If the records include pictures, omit them and set down everything else verbatim.

Content starts

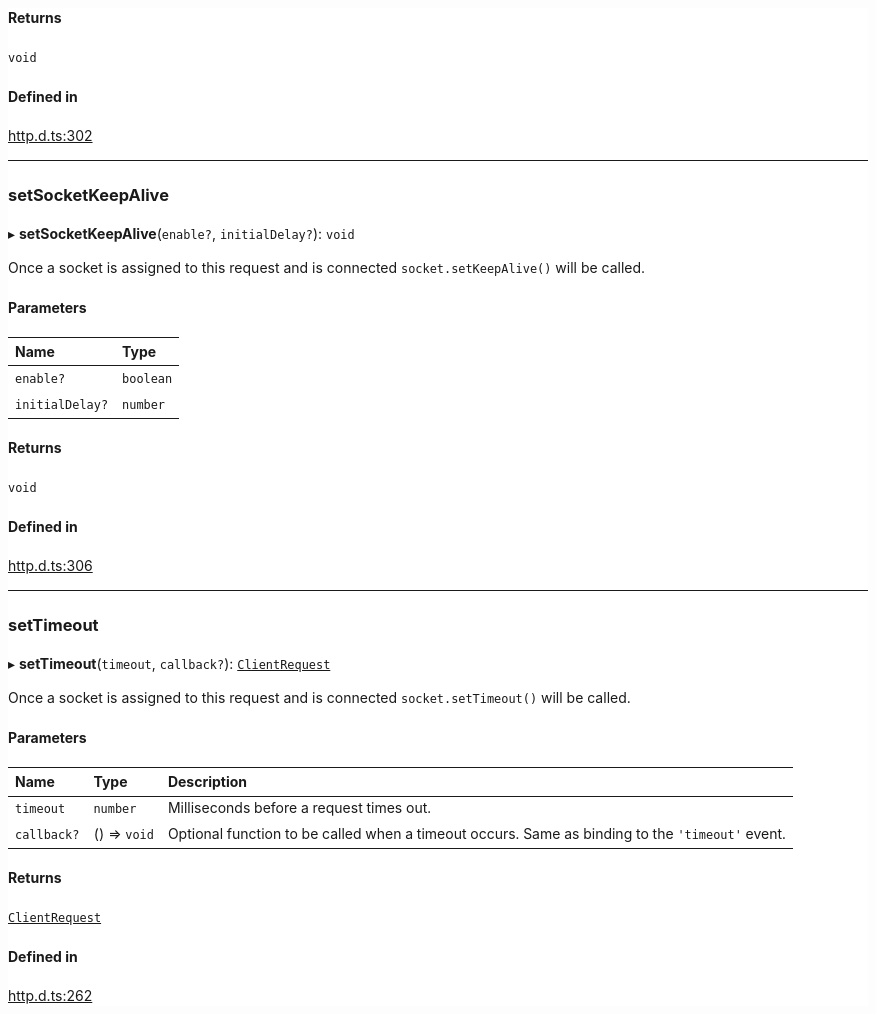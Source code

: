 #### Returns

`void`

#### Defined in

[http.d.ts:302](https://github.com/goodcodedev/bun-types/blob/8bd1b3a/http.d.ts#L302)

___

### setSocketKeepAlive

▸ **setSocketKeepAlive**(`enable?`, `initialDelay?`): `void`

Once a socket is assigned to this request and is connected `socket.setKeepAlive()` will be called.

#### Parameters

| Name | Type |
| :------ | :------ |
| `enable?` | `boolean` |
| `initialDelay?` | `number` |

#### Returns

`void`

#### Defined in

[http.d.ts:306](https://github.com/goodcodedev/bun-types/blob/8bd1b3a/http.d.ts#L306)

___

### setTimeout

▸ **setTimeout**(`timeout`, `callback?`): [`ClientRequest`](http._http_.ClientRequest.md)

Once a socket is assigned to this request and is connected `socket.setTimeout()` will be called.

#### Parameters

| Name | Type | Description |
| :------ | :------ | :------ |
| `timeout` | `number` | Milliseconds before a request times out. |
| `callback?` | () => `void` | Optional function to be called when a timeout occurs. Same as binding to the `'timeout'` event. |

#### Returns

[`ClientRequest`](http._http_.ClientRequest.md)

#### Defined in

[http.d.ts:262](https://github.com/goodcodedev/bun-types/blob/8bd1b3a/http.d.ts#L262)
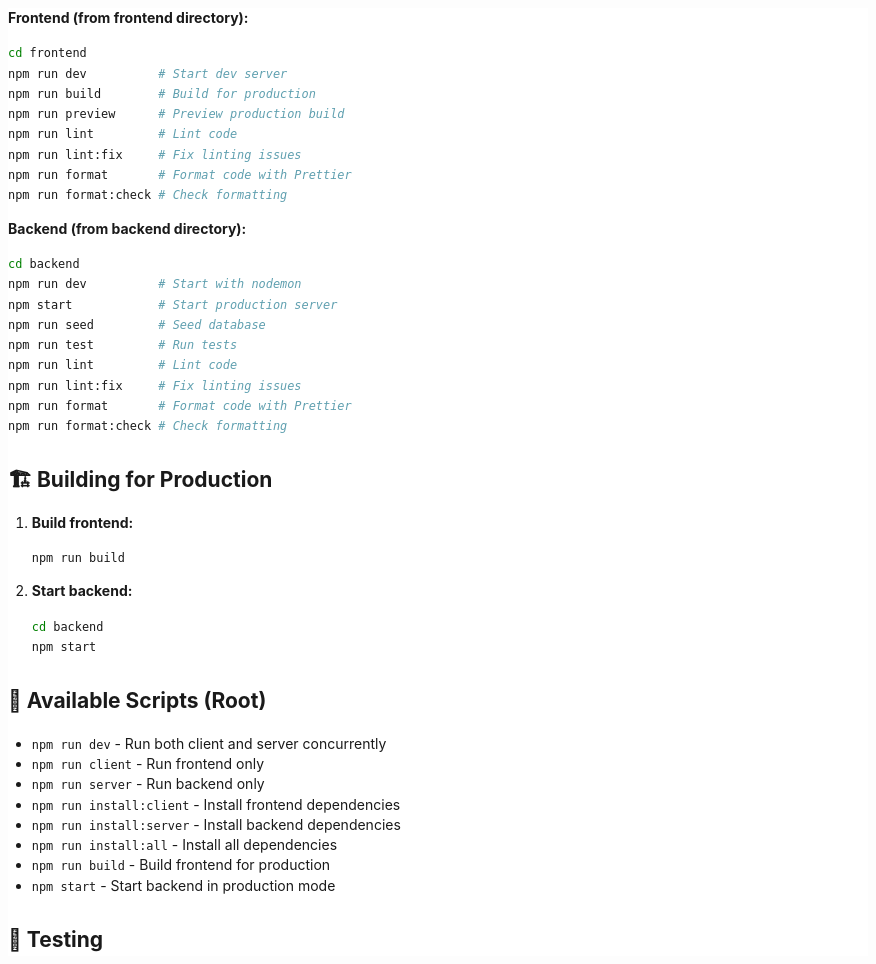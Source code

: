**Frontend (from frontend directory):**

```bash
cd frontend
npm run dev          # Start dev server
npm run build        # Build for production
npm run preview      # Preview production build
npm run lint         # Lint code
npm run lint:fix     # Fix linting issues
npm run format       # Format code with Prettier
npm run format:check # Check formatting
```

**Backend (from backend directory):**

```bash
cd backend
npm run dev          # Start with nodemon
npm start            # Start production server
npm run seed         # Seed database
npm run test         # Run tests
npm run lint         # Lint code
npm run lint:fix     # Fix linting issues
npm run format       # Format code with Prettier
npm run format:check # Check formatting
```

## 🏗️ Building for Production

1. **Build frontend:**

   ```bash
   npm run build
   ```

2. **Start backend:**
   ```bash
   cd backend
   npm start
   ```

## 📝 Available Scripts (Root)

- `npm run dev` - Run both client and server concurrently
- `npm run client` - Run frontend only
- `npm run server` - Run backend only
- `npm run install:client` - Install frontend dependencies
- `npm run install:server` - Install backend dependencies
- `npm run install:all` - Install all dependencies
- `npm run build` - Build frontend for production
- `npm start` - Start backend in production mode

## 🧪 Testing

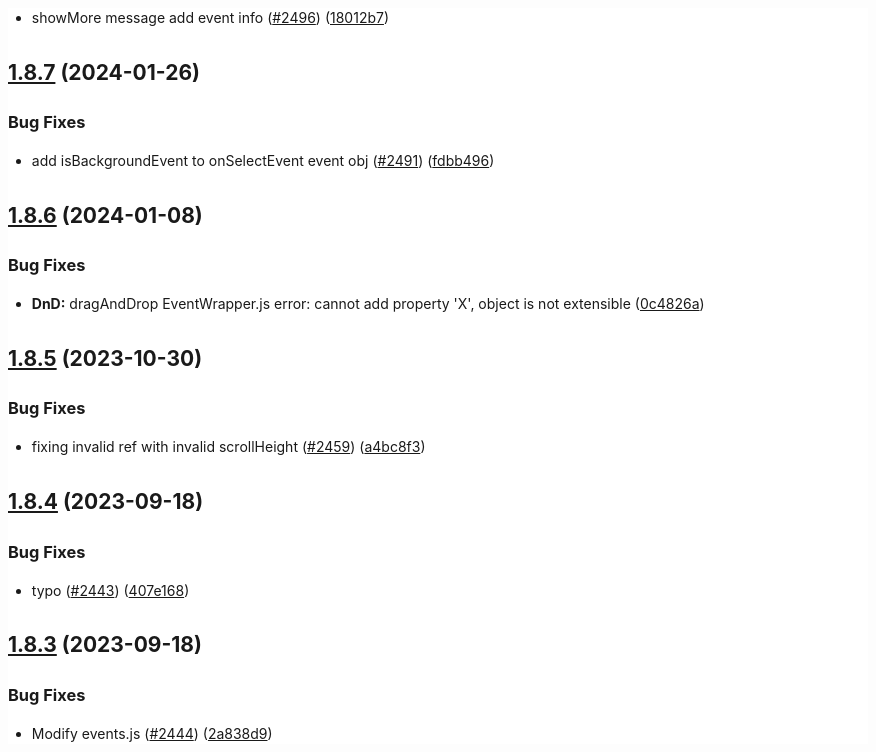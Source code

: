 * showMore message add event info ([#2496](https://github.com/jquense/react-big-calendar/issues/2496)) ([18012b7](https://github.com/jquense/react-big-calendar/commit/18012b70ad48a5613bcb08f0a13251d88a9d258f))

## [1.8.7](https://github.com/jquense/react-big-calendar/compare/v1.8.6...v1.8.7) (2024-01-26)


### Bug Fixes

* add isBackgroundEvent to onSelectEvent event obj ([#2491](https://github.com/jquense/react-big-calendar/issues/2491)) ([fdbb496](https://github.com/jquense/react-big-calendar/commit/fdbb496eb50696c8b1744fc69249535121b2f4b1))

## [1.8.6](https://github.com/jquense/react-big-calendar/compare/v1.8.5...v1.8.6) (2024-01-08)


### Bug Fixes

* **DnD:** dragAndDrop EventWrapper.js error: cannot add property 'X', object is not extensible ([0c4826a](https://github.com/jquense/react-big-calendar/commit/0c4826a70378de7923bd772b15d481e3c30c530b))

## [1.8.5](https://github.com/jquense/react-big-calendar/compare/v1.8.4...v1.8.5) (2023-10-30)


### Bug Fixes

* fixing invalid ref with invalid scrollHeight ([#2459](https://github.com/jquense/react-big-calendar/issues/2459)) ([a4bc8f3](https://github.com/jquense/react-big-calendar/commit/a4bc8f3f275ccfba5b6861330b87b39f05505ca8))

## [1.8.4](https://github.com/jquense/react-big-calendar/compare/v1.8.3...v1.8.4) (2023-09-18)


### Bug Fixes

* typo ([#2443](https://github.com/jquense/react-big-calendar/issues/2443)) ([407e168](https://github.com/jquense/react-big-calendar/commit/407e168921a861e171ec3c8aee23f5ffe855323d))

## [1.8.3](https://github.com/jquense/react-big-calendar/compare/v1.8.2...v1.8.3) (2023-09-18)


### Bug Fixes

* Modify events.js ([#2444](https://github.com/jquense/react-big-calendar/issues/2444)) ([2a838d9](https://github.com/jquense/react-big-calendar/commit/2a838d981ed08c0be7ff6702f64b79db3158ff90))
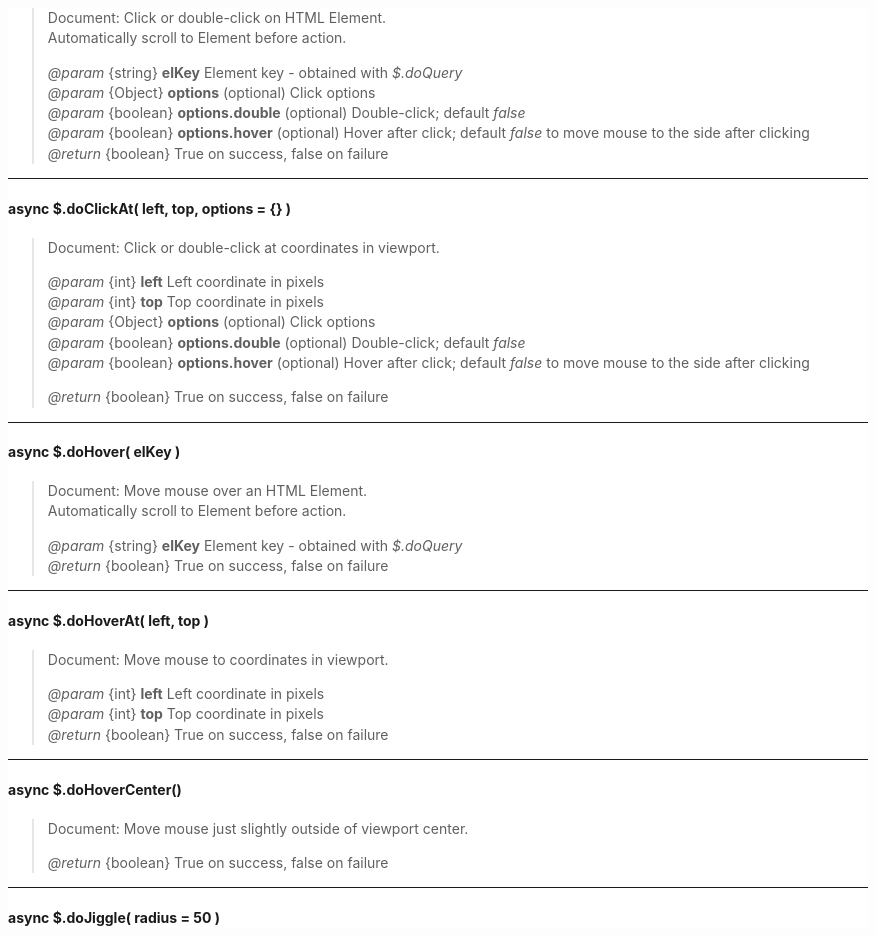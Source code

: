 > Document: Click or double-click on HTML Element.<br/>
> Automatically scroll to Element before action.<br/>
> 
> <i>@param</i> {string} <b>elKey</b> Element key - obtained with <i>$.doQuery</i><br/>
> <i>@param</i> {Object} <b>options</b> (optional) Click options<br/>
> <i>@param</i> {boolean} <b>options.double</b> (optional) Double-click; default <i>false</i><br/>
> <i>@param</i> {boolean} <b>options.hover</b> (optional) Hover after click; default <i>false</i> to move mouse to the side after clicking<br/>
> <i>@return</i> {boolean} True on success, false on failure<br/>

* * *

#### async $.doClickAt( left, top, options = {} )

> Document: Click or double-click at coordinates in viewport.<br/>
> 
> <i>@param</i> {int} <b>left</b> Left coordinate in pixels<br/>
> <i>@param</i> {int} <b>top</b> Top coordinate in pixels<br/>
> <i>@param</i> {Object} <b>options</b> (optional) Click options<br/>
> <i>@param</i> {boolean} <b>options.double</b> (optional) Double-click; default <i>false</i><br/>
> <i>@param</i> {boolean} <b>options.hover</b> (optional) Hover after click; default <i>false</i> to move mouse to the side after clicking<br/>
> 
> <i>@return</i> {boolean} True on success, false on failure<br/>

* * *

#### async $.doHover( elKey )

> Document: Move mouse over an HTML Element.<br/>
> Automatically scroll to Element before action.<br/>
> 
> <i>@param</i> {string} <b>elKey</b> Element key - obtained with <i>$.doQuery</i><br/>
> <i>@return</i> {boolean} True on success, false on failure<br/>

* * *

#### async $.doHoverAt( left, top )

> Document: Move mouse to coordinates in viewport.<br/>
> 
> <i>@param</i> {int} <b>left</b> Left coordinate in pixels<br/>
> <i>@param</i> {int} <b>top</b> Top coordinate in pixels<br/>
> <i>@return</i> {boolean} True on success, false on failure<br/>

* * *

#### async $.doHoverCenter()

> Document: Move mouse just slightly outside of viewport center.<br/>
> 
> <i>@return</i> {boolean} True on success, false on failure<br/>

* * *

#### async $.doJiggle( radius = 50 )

Content ends

_Response for this exercise_.
Source code

: #### Returns

`void`

#### Defined in

[http.d.ts:302](https://github.com/goodcodedev/bun-types/blob/8bd1b3a/http.d.ts#L302)

___

### setSocketKeepAlive

▸ **setSocketKeepAlive**(`enable?`, `initialDelay?`): `void`

Once a socket is assigned to this request and is connected `socket.setKeepAlive()` will be called.

#### Parameters

| Name | Type |
| :------ | :------ |
| `enable?` | `boolean` |
| `initialDelay?` | `number` |

#### Returns

`void`

#### Defined in

[http.d.ts:306](https://github.com/goodcodedev/bun-types/blob/8bd1b3a/http.d.ts#L306)

___

### setTimeout

▸ **setTimeout**(`timeout`, `callback?`): [`ClientRequest`](http._http_.ClientRequest.md)

Once a socket is assigned to this request and is connected `socket.setTimeout()` will be called.

#### Parameters

| Name | Type | Description |
| :------ | :------ | :------ |
| `timeout` | `number` | Milliseconds before a request times out. |
| `callback?` | () => `void` | Optional function to be called when a timeout occurs. Same as binding to the `'timeout'` event. |

#### Returns

[`ClientRequest`](http._http_.ClientRequest.md)

#### Defined in

[http.d.ts:262](https://github.com/goodcodedev/bun-types/blob/8bd1b3a/http.d.ts#L262)
Source code

:**Frontend (from frontend directory):**

```bash
cd frontend
npm run dev          # Start dev server
npm run build        # Build for production
npm run preview      # Preview production build
npm run lint         # Lint code
npm run lint:fix     # Fix linting issues
npm run format       # Format code with Prettier
npm run format:check # Check formatting
```

**Backend (from backend directory):**

```bash
cd backend
npm run dev          # Start with nodemon
npm start            # Start production server
npm run seed         # Seed database
npm run test         # Run tests
npm run lint         # Lint code
npm run lint:fix     # Fix linting issues
npm run format       # Format code with Prettier
npm run format:check # Check formatting
```

## 🏗️ Building for Production

1. **Build frontend:**

   ```bash
   npm run build
   ```

2. **Start backend:**
   ```bash
   cd backend
   npm start
   ```

## 📝 Available Scripts (Root)

- `npm run dev` - Run both client and server concurrently
- `npm run client` - Run frontend only
- `npm run server` - Run backend only
- `npm run install:client` - Install frontend dependencies
- `npm run install:server` - Install backend dependencies
- `npm run install:all` - Install all dependencies
- `npm run build` - Build frontend for production
- `npm start` - Start backend in production mode

## 🧪 Testing

Source code

: * showMore message add event info ([#2496](https://github.com/jquense/react-big-calendar/issues/2496)) ([18012b7](https://github.com/jquense/react-big-calendar/commit/18012b70ad48a5613bcb08f0a13251d88a9d258f))

## [1.8.7](https://github.com/jquense/react-big-calendar/compare/v1.8.6...v1.8.7) (2024-01-26)


### Bug Fixes

* add isBackgroundEvent to onSelectEvent event obj ([#2491](https://github.com/jquense/react-big-calendar/issues/2491)) ([fdbb496](https://github.com/jquense/react-big-calendar/commit/fdbb496eb50696c8b1744fc69249535121b2f4b1))

## [1.8.6](https://github.com/jquense/react-big-calendar/compare/v1.8.5...v1.8.6) (2024-01-08)


### Bug Fixes

* **DnD:** dragAndDrop EventWrapper.js error: cannot add property 'X', object is not extensible ([0c4826a](https://github.com/jquense/react-big-calendar/commit/0c4826a70378de7923bd772b15d481e3c30c530b))

## [1.8.5](https://github.com/jquense/react-big-calendar/compare/v1.8.4...v1.8.5) (2023-10-30)


### Bug Fixes

* fixing invalid ref with invalid scrollHeight ([#2459](https://github.com/jquense/react-big-calendar/issues/2459)) ([a4bc8f3](https://github.com/jquense/react-big-calendar/commit/a4bc8f3f275ccfba5b6861330b87b39f05505ca8))

## [1.8.4](https://github.com/jquense/react-big-calendar/compare/v1.8.3...v1.8.4) (2023-09-18)


### Bug Fixes

* typo ([#2443](https://github.com/jquense/react-big-calendar/issues/2443)) ([407e168](https://github.com/jquense/react-big-calendar/commit/407e168921a861e171ec3c8aee23f5ffe855323d))

## [1.8.3](https://github.com/jquense/react-big-calendar/compare/v1.8.2...v1.8.3) (2023-09-18)


### Bug Fixes

* Modify events.js ([#2444](https://github.com/jquense/react-big-calendar/issues/2444)) ([2a838d9](https://github.com/jquense/react-big-calendar/commit/2a838d981ed08c0be7ff6702f64b79db3158ff90))
Source code

: > Document: Click or double-click on HTML Element.<br/>
> Automatically scroll to Element before action.<br/>
> 
> <i>@param</i> {string} <b>elKey</b> Element key - obtained with <i>$.doQuery</i><br/>
> <i>@param</i> {Object} <b>options</b> (optional) Click options<br/>
> <i>@param</i> {boolean} <b>options.double</b> (optional) Double-click; default <i>false</i><br/>
> <i>@param</i> {boolean} <b>options.hover</b> (optional) Hover after click; default <i>false</i> to move mouse to the side after clicking<br/>
> <i>@return</i> {boolean} True on success, false on failure<br/>

* * *

#### async $.doClickAt( left, top, options = {} )

> Document: Click or double-click at coordinates in viewport.<br/>
> 
> <i>@param</i> {int} <b>left</b> Left coordinate in pixels<br/>
> <i>@param</i> {int} <b>top</b> Top coordinate in pixels<br/>
> <i>@param</i> {Object} <b>options</b> (optional) Click options<br/>
> <i>@param</i> {boolean} <b>options.double</b> (optional) Double-click; default <i>false</i><br/>
> <i>@param</i> {boolean} <b>options.hover</b> (optional) Hover after click; default <i>false</i> to move mouse to the side after clicking<br/>
> 
> <i>@return</i> {boolean} True on success, false on failure<br/>

* * *

#### async $.doHover( elKey )

> Document: Move mouse over an HTML Element.<br/>
> Automatically scroll to Element before action.<br/>
> 
> <i>@param</i> {string} <b>elKey</b> Element key - obtained with <i>$.doQuery</i><br/>
> <i>@return</i> {boolean} True on success, false on failure<br/>

* * *

#### async $.doHoverAt( left, top )

> Document: Move mouse to coordinates in viewport.<br/>
> 
> <i>@param</i> {int} <b>left</b> Left coordinate in pixels<br/>
> <i>@param</i> {int} <b>top</b> Top coordinate in pixels<br/>
> <i>@return</i> {boolean} True on success, false on failure<br/>

* * *

#### async $.doHoverCenter()

> Document: Move mouse just slightly outside of viewport center.<br/>
> 
> <i>@return</i> {boolean} True on success, false on failure<br/>

* * *

#### async $.doJiggle( radius = 50 )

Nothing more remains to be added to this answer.